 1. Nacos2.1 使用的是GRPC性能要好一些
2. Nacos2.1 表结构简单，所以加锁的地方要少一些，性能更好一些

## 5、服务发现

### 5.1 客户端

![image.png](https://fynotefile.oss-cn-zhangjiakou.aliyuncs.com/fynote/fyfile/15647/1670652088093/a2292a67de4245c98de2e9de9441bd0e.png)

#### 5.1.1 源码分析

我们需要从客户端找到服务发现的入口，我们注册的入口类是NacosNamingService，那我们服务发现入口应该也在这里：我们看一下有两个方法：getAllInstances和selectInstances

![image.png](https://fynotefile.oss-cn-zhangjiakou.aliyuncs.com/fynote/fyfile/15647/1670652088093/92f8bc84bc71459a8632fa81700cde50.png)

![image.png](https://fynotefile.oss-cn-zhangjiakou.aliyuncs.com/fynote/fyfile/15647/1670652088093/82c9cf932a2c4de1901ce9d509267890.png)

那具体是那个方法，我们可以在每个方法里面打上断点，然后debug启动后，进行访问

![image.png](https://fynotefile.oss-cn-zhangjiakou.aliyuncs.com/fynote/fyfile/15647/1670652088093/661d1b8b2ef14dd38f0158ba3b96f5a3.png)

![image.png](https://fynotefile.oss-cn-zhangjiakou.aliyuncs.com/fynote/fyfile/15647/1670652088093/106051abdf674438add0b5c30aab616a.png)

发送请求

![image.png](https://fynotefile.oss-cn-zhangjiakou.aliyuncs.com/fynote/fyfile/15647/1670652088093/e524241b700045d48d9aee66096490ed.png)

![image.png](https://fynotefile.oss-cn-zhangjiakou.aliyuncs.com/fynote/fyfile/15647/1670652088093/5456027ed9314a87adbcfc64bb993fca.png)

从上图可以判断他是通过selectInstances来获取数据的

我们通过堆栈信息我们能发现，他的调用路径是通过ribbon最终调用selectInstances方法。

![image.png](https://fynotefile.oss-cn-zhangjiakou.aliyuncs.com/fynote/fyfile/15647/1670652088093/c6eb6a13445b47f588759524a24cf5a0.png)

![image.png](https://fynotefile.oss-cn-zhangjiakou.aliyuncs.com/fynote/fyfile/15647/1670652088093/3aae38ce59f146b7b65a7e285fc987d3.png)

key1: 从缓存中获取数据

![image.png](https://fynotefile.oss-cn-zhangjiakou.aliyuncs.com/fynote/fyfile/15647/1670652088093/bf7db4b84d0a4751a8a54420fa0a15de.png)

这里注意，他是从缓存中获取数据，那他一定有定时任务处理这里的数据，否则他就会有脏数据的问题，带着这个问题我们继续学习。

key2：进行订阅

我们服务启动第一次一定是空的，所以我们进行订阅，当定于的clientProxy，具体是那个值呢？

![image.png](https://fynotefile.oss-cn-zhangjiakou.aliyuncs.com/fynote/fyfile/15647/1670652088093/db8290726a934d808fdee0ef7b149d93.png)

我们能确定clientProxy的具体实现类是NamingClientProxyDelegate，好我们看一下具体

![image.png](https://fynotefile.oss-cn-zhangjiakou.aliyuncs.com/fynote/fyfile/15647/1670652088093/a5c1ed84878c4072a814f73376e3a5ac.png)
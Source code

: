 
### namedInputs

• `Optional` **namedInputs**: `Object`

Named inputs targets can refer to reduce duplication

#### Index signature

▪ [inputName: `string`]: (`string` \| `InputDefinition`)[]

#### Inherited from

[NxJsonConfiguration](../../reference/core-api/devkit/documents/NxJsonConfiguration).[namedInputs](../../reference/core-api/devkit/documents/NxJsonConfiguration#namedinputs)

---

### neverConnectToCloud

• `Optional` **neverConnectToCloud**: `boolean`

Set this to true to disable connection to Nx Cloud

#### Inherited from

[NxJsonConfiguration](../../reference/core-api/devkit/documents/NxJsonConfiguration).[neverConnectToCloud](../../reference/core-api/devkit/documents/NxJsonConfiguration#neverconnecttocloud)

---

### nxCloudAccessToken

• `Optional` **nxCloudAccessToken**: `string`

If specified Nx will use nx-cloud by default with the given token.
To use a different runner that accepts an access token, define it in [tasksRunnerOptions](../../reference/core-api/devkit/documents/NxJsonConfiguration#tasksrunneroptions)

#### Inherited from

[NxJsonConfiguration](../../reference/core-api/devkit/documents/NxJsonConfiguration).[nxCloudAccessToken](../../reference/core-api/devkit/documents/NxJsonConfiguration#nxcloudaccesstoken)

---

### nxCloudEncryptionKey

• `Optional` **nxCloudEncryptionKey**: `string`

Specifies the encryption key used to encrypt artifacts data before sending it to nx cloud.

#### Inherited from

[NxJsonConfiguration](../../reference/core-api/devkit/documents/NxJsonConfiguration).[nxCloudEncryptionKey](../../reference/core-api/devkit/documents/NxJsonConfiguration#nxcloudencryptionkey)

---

= = = =

### About this task
Whenever the word "nxCloudEncryptionKey" turns up in a line of the listing above, copy the line.

### Final answer
### nxCloudEncryptionKey
• `Optional` **nxCloudEncryptionKey**: `string`
[NxJsonConfiguration](../../reference/core-api/devkit/documents/NxJsonConfiguration).[nxCloudEncryptionKey](../../reference/core-api/devkit/documents/NxJsonConfiguration#nxcloudencryptionkey)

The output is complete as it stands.